== TASK STATEMENT ==
Extract, from the records beneath this instruction, each line that contains the word "size".

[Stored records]
────

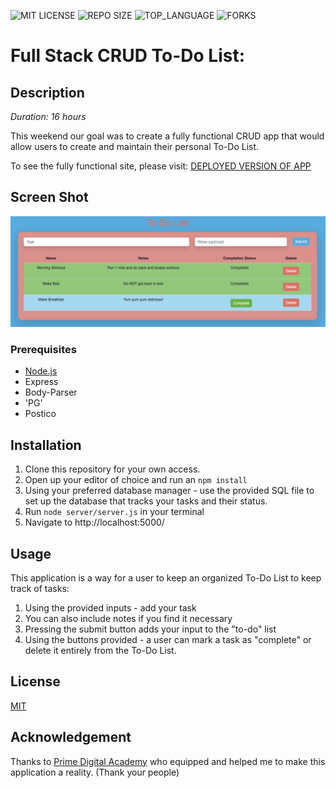 ![MIT LICENSE](https://img.shields.io/github/license/scottbromander/the_marketplace.svg?style=flat-square)
![REPO SIZE](https://img.shields.io/github/repo-size/scottbromander/the_marketplace.svg?style=flat-square)
![TOP_LANGUAGE](https://img.shields.io/github/languages/top/scottbromander/the_marketplace.svg?style=flat-square)
![FORKS](https://img.shields.io/github/forks/scottbromander/the_marketplace.svg?style=social)

# Full Stack CRUD To-Do List:

## Description

_Duration: 16 hours_

This weekend our goal was to create a fully functional CRUD app that would allow users to create and maintain their personal To-Do List.

To see the fully functional site, please visit: [DEPLOYED VERSION OF APP](www.heroku.com)


## Screen Shot

![](screenshots/to-do-list-screenshot.png)


### Prerequisites

- [Node.js](https://nodejs.org/en/)
- Express 
- Body-Parser
- 'PG'
- Postico


## Installation

1. Clone this repository for your own access.
2. Open up your editor of choice and run an `npm install`
3. Using your preferred database manager - use the provided SQL file to set up the database that tracks your tasks and their status. 
4. Run `node server/server.js` in your terminal
5. Navigate to http://localhost:5000/


## Usage

This application is a way for a user to keep an organized To-Do List to keep track of tasks:
 1. Using the provided inputs - add your task
 3. You can also include notes if you find it necessary
 4. Pressing the submit button adds your input to the "to-do" list
 5. Using the buttons provided - a user can mark a task as "complete" or delete it entirely from the To-Do List.


## License
[MIT](https://choosealicense.com/licenses/mit/)


## Acknowledgement
Thanks to [Prime Digital Academy](www.primeacademy.io) who equipped and helped me to make this application a reality. (Thank your people)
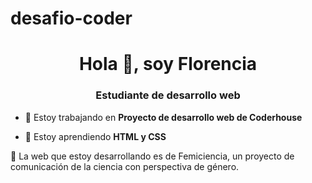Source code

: # desafio-coder <h1 align="center">Hola 👋, soy Florencia</h1>
<h3 align="center">Estudiante de desarrollo web</h3>

- 🔭 Estoy trabajando en **Proyecto de desarrollo web de Coderhouse**

- 🌱 Estoy aprendiendo **HTML y CSS**

💚 La web que estoy desarrollando es de Femiciencia, un proyecto de comunicación de la ciencia con perspectiva de género.
<p align="left">
</p>
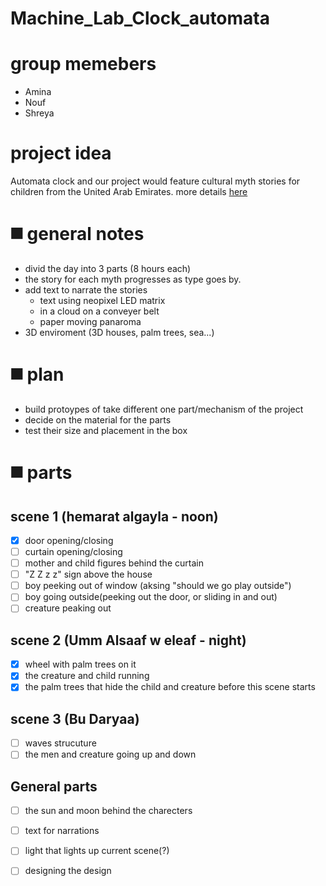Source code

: # Machine_Lab_Clock_automata
# group memebers
* Amina
* Nouf
* Shreya

# project idea
Automata clock and our project would feature cultural myth stories for children from the United Arab Emirates. 
more details [here](https://github.com/Nouf-Alabbasi/machineLab/tree/main/March_5)

# ◼️ general notes
* divid the day into 3 parts (8 hours each)
* the story for each myth progresses as type goes by.
* add text to narrate the stories
  * text using neopixel LED matrix
  * in a cloud on a conveyer belt
  * paper moving panaroma 
* 3D enviroment (3D houses, palm trees, sea...)

# ◼️ plan
* build protoypes of take different one part/mechanism of the project
* decide on the material for the parts
* test their size and placement in the box

# ◼️ parts
## scene 1 (hemarat algayla - noon)
- [x] door opening/closing
- [ ] curtain opening/closing
- [ ] mother and child figures behind the curtain
- [ ] "Z Z z z" sign above the house
- [ ] boy peeking out of window (aksing "should we go play outside")
- [ ] boy going outside(peeking out the door, or sliding in and out)
- [ ] creature peaking out

## scene 2 (Umm Alsaaf w eleaf - night)
- [X] wheel with palm trees on it
- [X] the creature and child running
- [x] the palm trees that hide the child and creature before this scene starts

## scene 3 (Bu Daryaa)
- [ ] waves strucuture
- [ ] the men and creature going up and down

## General  parts
- [ ] the sun and moon behind the charecters
- [ ] text for narrations
- [ ] light that lights up current scene(?)
- [ ] designing the design

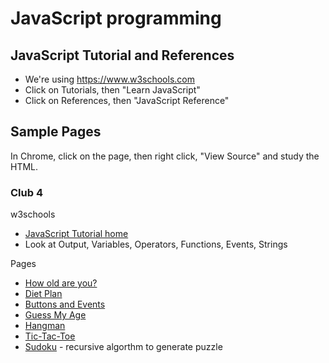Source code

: # JavaScript programming

## JavaScript Tutorial and References
* We're using <https://www.w3schools.com>
* Click on Tutorials, then "Learn JavaScript"
* Click on References, then "JavaScript Reference"

## Sample Pages

In Chrome, click on the page, then right click, "View Source" and study the HTML.

### Club 4
w3schools
* [JavaScript Tutorial home](https://www.w3schools.com/js/default.asp)
* Look at Output, Variables, Operators, Functions, Events, Strings

Pages
* [How old are you?](how_old_are_you)
* [Diet Plan](diet_plan)
* [Buttons and Events](buttons_and_events)
* [Guess My Age](guess_my_age)
* [Hangman](hangman)
* [Tic-Tac-Toe](tictactoe)
* [Sudoku](sudoku) - recursive algorthm to generate puzzle
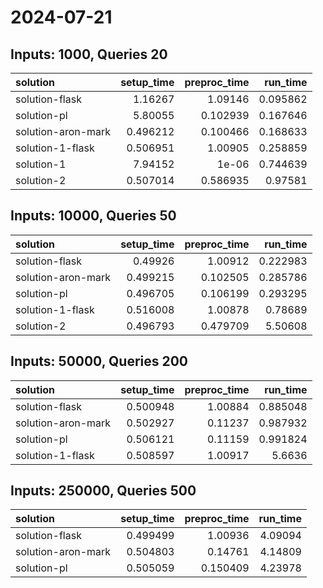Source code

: # 2024-07-21

## Inputs: 1000, Queries 20

| solution           |   setup_time |   preproc_time |   run_time |
|:-------------------|-------------:|---------------:|-----------:|
| solution-flask     |     1.16267  |       1.09146  |   0.095862 |
| solution-pl        |     5.80055  |       0.102939 |   0.167646 |
| solution-aron-mark |     0.496212 |       0.100466 |   0.168633 |
| solution-1-flask   |     0.506951 |       1.00905  |   0.258859 |
| solution-1         |     7.94152  |       1e-06    |   0.744639 |
| solution-2         |     0.507014 |       0.586935 |   0.97581  |

## Inputs: 10000, Queries 50

| solution           |   setup_time |   preproc_time |   run_time |
|:-------------------|-------------:|---------------:|-----------:|
| solution-flask     |     0.49926  |       1.00912  |   0.222983 |
| solution-aron-mark |     0.499215 |       0.102505 |   0.285786 |
| solution-pl        |     0.496705 |       0.106199 |   0.293295 |
| solution-1-flask   |     0.516008 |       1.00878  |   0.78689  |
| solution-2         |     0.496793 |       0.479709 |   5.50608  |

## Inputs: 50000, Queries 200

| solution           |   setup_time |   preproc_time |   run_time |
|:-------------------|-------------:|---------------:|-----------:|
| solution-flask     |     0.500948 |        1.00884 |   0.885048 |
| solution-aron-mark |     0.502927 |        0.11237 |   0.987932 |
| solution-pl        |     0.506121 |        0.11159 |   0.991824 |
| solution-1-flask   |     0.508597 |        1.00917 |   5.6636   |

## Inputs: 250000, Queries 500

| solution           |   setup_time |   preproc_time |   run_time |
|:-------------------|-------------:|---------------:|-----------:|
| solution-flask     |     0.499499 |       1.00936  |    4.09094 |
| solution-aron-mark |     0.504803 |       0.14761  |    4.14809 |
| solution-pl        |     0.505059 |       0.150409 |    4.23978 |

────

== SOLUTION TO THIS PROBLEM ==
![REPO SIZE](https://img.shields.io/github/repo-size/scottbromander/the_marketplace.svg?style=flat-square)
* test their size and placement in the box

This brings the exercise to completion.